» Try it
An exact copy of the entries is required, excluding any pictures.
========================================
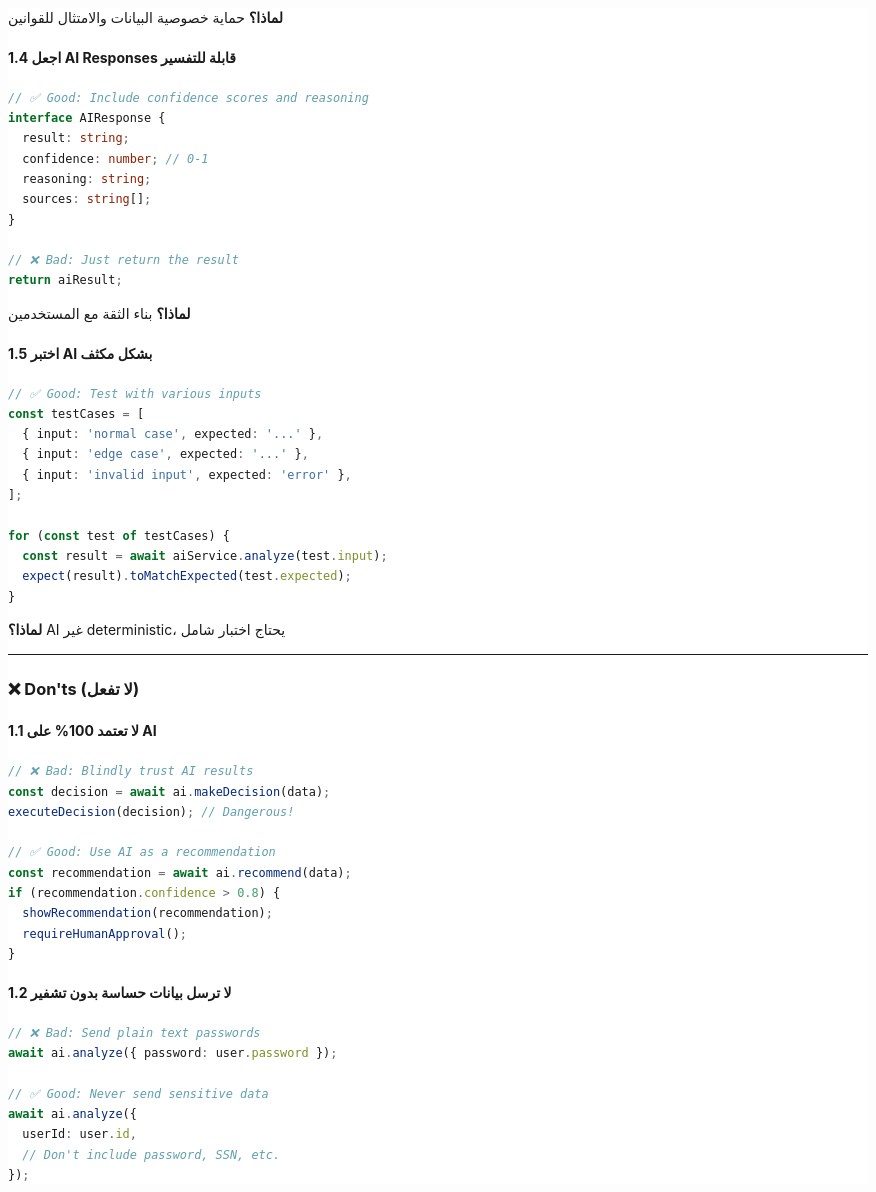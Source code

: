 **لماذا؟** حماية خصوصية البيانات والامتثال للقوانين

#### **1.4 اجعل AI Responses قابلة للتفسير**
```typescript
// ✅ Good: Include confidence scores and reasoning
interface AIResponse {
  result: string;
  confidence: number; // 0-1
  reasoning: string;
  sources: string[];
}

// ❌ Bad: Just return the result
return aiResult;
```

**لماذا؟** بناء الثقة مع المستخدمين

#### **1.5 اختبر AI بشكل مكثف**
```typescript
// ✅ Good: Test with various inputs
const testCases = [
  { input: 'normal case', expected: '...' },
  { input: 'edge case', expected: '...' },
  { input: 'invalid input', expected: 'error' },
];

for (const test of testCases) {
  const result = await aiService.analyze(test.input);
  expect(result).toMatchExpected(test.expected);
}
```

**لماذا؟** AI غير deterministic، يحتاج اختبار شامل

---

### ❌ **Don'ts (لا تفعل)**

#### **1.1 لا تعتمد 100% على AI**
```typescript
// ❌ Bad: Blindly trust AI results
const decision = await ai.makeDecision(data);
executeDecision(decision); // Dangerous!

// ✅ Good: Use AI as a recommendation
const recommendation = await ai.recommend(data);
if (recommendation.confidence > 0.8) {
  showRecommendation(recommendation);
  requireHumanApproval();
}
```

#### **1.2 لا ترسل بيانات حساسة بدون تشفير**
```typescript
// ❌ Bad: Send plain text passwords
await ai.analyze({ password: user.password });

// ✅ Good: Never send sensitive data
await ai.analyze({ 
  userId: user.id,
  // Don't include password, SSN, etc.
});
```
========================================
» Expected output
Source code

: **لماذا؟** حماية خصوصية البيانات والامتثال للقوانين

#### **1.4 اجعل AI Responses قابلة للتفسير**
```typescript
// ✅ Good: Include confidence scores and reasoning
interface AIResponse {
  result: string;
  confidence: number; // 0-1
  reasoning: string;
  sources: string[];
}

// ❌ Bad: Just return the result
return aiResult;
```

**لماذا؟** بناء الثقة مع المستخدمين

#### **1.5 اختبر AI بشكل مكثف**
```typescript
// ✅ Good: Test with various inputs
const testCases = [
  { input: 'normal case', expected: '...' },
  { input: 'edge case', expected: '...' },
  { input: 'invalid input', expected: 'error' },
];

for (const test of testCases) {
  const result = await aiService.analyze(test.input);
  expect(result).toMatchExpected(test.expected);
}
```

**لماذا؟** AI غير deterministic، يحتاج اختبار شامل

---

### ❌ **Don'ts (لا تفعل)**

#### **1.1 لا تعتمد 100% على AI**
```typescript
// ❌ Bad: Blindly trust AI results
const decision = await ai.makeDecision(data);
executeDecision(decision); // Dangerous!

// ✅ Good: Use AI as a recommendation
const recommendation = await ai.recommend(data);
if (recommendation.confidence > 0.8) {
  showRecommendation(recommendation);
  requireHumanApproval();
}
```

#### **1.2 لا ترسل بيانات حساسة بدون تشفير**
```typescript
// ❌ Bad: Send plain text passwords
await ai.analyze({ password: user.password });

// ✅ Good: Never send sensitive data
await ai.analyze({ 
  userId: user.id,
  // Don't include password, SSN, etc.
});
```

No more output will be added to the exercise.